Luis Campusano just went 2-for-2 with a home run, a double, and a walk against the Rockies, and his 7-day wOBA has exploded to .801. That's not a typo. The Padres' catcher is flashing the kind of numbers that demand attention, even if the sample is small enough to warrant caution.

WaiverScout flagged Campusano as an "add now" back on March 23 when his ownership sat at just 0.1%. The signal has only strengthened since. He's still sitting at 0% rostered with stable velocity — meaning the fantasy masses haven't caught on yet. That's either a window or a mirage. Let's look at the data.

The Rolling Window Story

The trend lines across Campusano's rolling windows tell a compelling story of a hitter finding his timing:

  • 7-day: .571 AVG | .801 wOBA | 12.5% K% | 12.5% BB% | 8 PA
  • 14-day: .429 AVG | .569 wOBA | 20% K% | 6.7% BB% | 15 PA
  • 30-day: .364 AVG | .467 wOBA | 32% K% | 12% BB% | 25 PA

That strikeout rate decline is the number that jumps off the page. Campusano was punching out at a 32.0% clip over the 30-day window — a near-disqualifying rate. Over the last 7 days, that's cratered to 12.5%. At the same time, his walk rate has held steady at 12.5%, suggesting improved plate discipline rather than simply getting lucky on balls in play.

His last five games paint the picture clearly: he's gone 6-for-12 with a homer, 4 RBI, a walk, and just 3 strikeouts. The April 10 line — 2-for-2 with a homer and a walk against zero strikeouts — was his best game of the stretch. As CBS Sports noted, it was his first homer of the season, and it came with authority.

Skills Check: What the Batted Ball Data Says

This is where we pump the brakes slightly. Campusano's 7-day exit velocity sits at 90.6 mph with a 44.4% hard-hit rate. Those are solid but not elite marks. Interestingly, his 30-day hard-hit rate is actually higher at 60.4% with a 91.5 mph exit velocity, suggesting his earlier struggles weren't about contact quality — they were about making contact at all. Now that his strikeout rate has normalized, those underlying batted-ball skills could be translating into actual production.

That's the bull case: a catcher with legitimate hard-hit ability who was simply striking out too much to produce. If the K% correction sticks, the offensive output could follow.

The Ownership Window

At 0% rostered with no ownership velocity, Campusano is essentially invisible in fantasy leagues right now. FanGraphs lists him as a bench player, and most publications are treating him as an afterthought. That's precisely the kind of environment where WaiverScout thrives — identifying early signals before ownership spikes.

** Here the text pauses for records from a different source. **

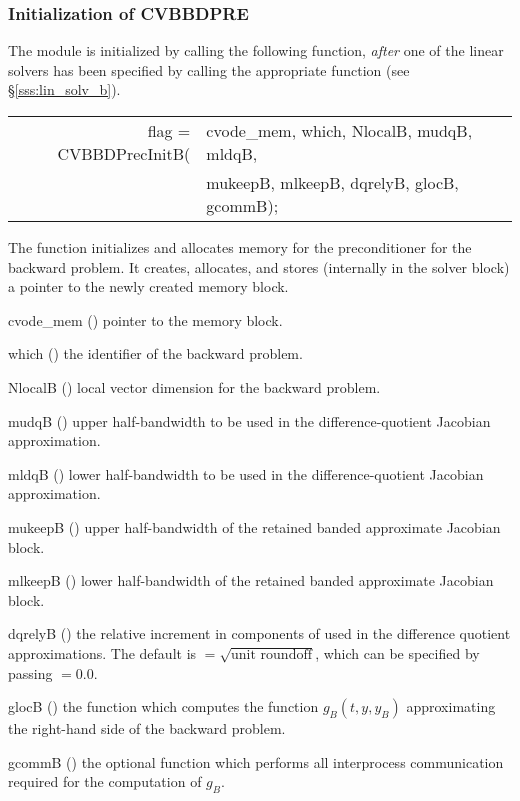 \subsubsection{Initialization of CVBBDPRE}
The {\cvbbdpre} module is initialized by calling the following function,
{\em after} one of the {\cvspils} linear solvers has been specified
by calling the appropriate function (see \S\ref{sss:lin_solv_b}).
{
  \begin{tabular}[t]{@{}r@{}l@{}}
    flag = CVBBDPrecInitB(&cvode\_mem, which, NlocalB, mudqB, mldqB,\\
                          &mukeepB, mlkeepB, dqrelyB, glocB, gcommB);
  \end{tabular}
}
{
  The function  initializes and allocates
  memory for the {\cvbbdpre} preconditioner for the backward problem.
  It creates, allocates, and stores (internally in the {\cvodes} solver
  block) a pointer to the newly created {\cvbbdpre} memory block.
}
{
  \begin{args}
  \item[cvode\_mem] ()
    pointer to the {\cvodes} memory block.
  \item[which] ()
    the identifier of the backward problem.
  \item[NlocalB] ()
    local vector dimension for the backward problem.
  \item[mudqB] ()
    upper half-bandwidth to be used in the difference-quotient Jacobian approximation.
  \item[mldqB] ()
    lower half-bandwidth to be used in the difference-quotient Jacobian approximation.
  \item[mukeepB] ()
    upper half-bandwidth of the retained banded approximate Jacobian block.
  \item[mlkeepB] ()
    lower half-bandwidth of the retained banded approximate Jacobian block.
  \item[dqrelyB] ()
    the relative increment in components of  used in the difference quotient
    approximations.  The default is $ = \sqrt{\text{unit roundoff}}$, which
    can be specified by passing $ = 0.0$.
  \item[glocB] ()
    the {\C} function which computes the function $g_B(t,y,y_B)$ approximating
    the right-hand side of the backward problem. 
  \item[gcommB] ()
    the optional {\C} function which performs all interprocess communication required for
    the computation of $g_B$.
  \end{args}
}

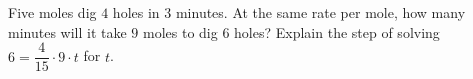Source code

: Five moles dig $4$ holes in $3$ minutes. At the same rate per mole, how many minutes will it take $9$ moles to dig $6$ holes? Explain the step of solving $6=\dfrac{4}{15}\cdot9\cdot t$ for $t$.
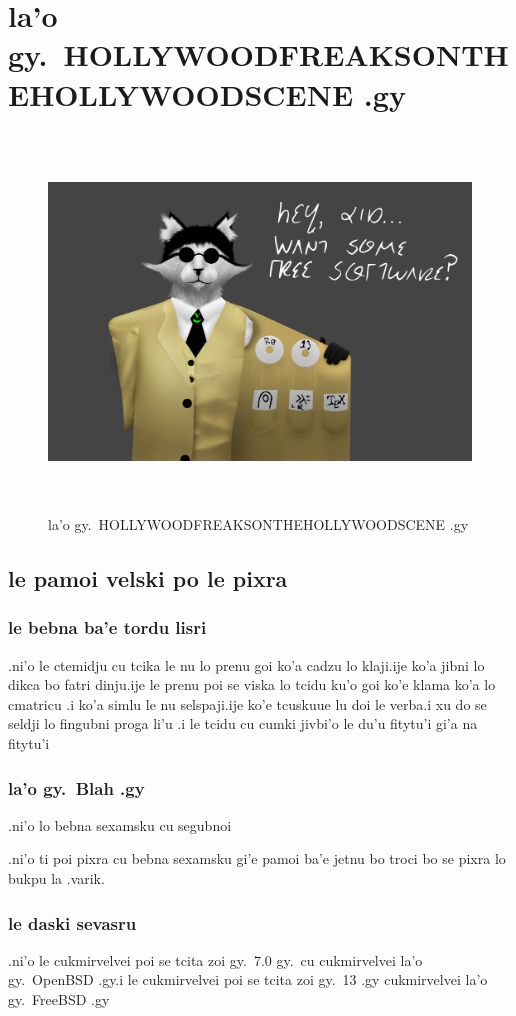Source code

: \documentclass{report}
\newcommand\imageheight{10cm}
\begin{document}
\chapter{la'o gy.\ HOLLYWOODFREAKSONTHEHOLLYWOODSCENE .gy}
\begin{figure}[ht]
	\centering
	\includegraphics[height=\imageheight]{hollywoodfreaksonthehollywoodscene/hollywoodfreaksonthehollywoodscene.png}
	\caption[center]{la'o gy.\ HOLLYWOODFREAKSONTHEHOLLYWOODSCENE .gy}
\end{figure}
\section{le pamoi velski po le pixra}
\subsection{le bebna ba'e tordu lisri}
.ni'o le ctemidju cu tcika le nu lo prenu goi ko'a cadzu lo klaji\@  .ije ko'a jibni lo dikca bo fatri dinju\@  .ije le prenu poi se viska lo tcidu ku'o goi ko'e klama ko'a lo cmatricu
.i ko'a simlu le nu selspaji\@  .ije ko'e tcuskuue lu doi le verba\@  .i xu do se seldji lo fingubni proga li'u
.i le tcidu cu cumki jivbi'o le du'u fitytu'i gi'a na fitytu'i
\subsection{la'o gy.\ Blah .gy}
.ni'o lo bebna sexamsku cu segubnoi

.ni'o ti poi pixra cu bebna sexamsku gi'e pamoi ba'e jetnu bo troci bo se pixra lo bukpu la .varik.
\subsection{le daski sevasru}
.ni'o le cukmirvelvei poi se tcita zoi gy.\ 7.0 gy.\ cu cukmirvelvei la'o gy.\ OpenBSD .gy\@  .i le cukmirvelvei poi se tcita zoi gy.\ 13 .gy cukmirvelvei la'o gy.\ FreeBSD .gy
\end{document}
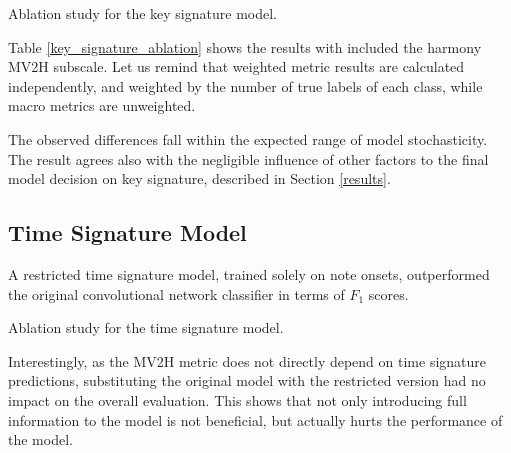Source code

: \begin{table}[ht!]
\centering

\caption[Ablation study for the key signature model.]{Ablation study for the key signature model.}
\label{key_signature_ablation}
\end{table}

Table \ref{key_signature_ablation} shows the results with included the harmony MV2H subscale. Let us remind that weighted metric results are calculated independently, and weighted by the number of true labels of each class, while macro metrics are unweighted.

The observed differences fall within the expected range of model stochasticity. The result agrees also with the negligible influence of other factors to the final model decision on key signature, described in Section \ref{results}.

\subsection{Time Signature Model}

A restricted time signature model, trained solely on note onsets, outperformed the original convolutional network classifier in terms of $F_1$ scores.

\begin{table}[ht!]
\centering

\caption[Ablation study for the time signature model.]{Ablation study for the time signature model.}
\label{time_signature_ablation}
\end{table}

Interestingly, as the MV2H metric does not directly depend on time signature predictions, substituting the original model with the restricted version had no impact on the overall evaluation. This shows that not only introducing full information to the model is not beneficial, but actually hurts the performance of the model.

For managers currently running Carter Jensen, Francisco Alvarez, or Will Smith, Campusano isn't a replacement. But if you're streaming catchers or carrying a struggling backstop, he's the name to have circled.

Verdict: Watch

The classification is Watch, and here's why. We're working with 15 plate appearances over 5 games. That's an early signal, not a conviction. The strikeout rate improvement is encouraging, the batted-ball data provides a skill floor, and the recent game log shows a hitter with momentum. But we need to see this plate discipline sustain over another week or two before moving to a full add recommendation. Keep Luis Campusano on your watchlist and be ready to act if the K% stays suppressed. WaiverScout called this one early — the data is trending in the right direction.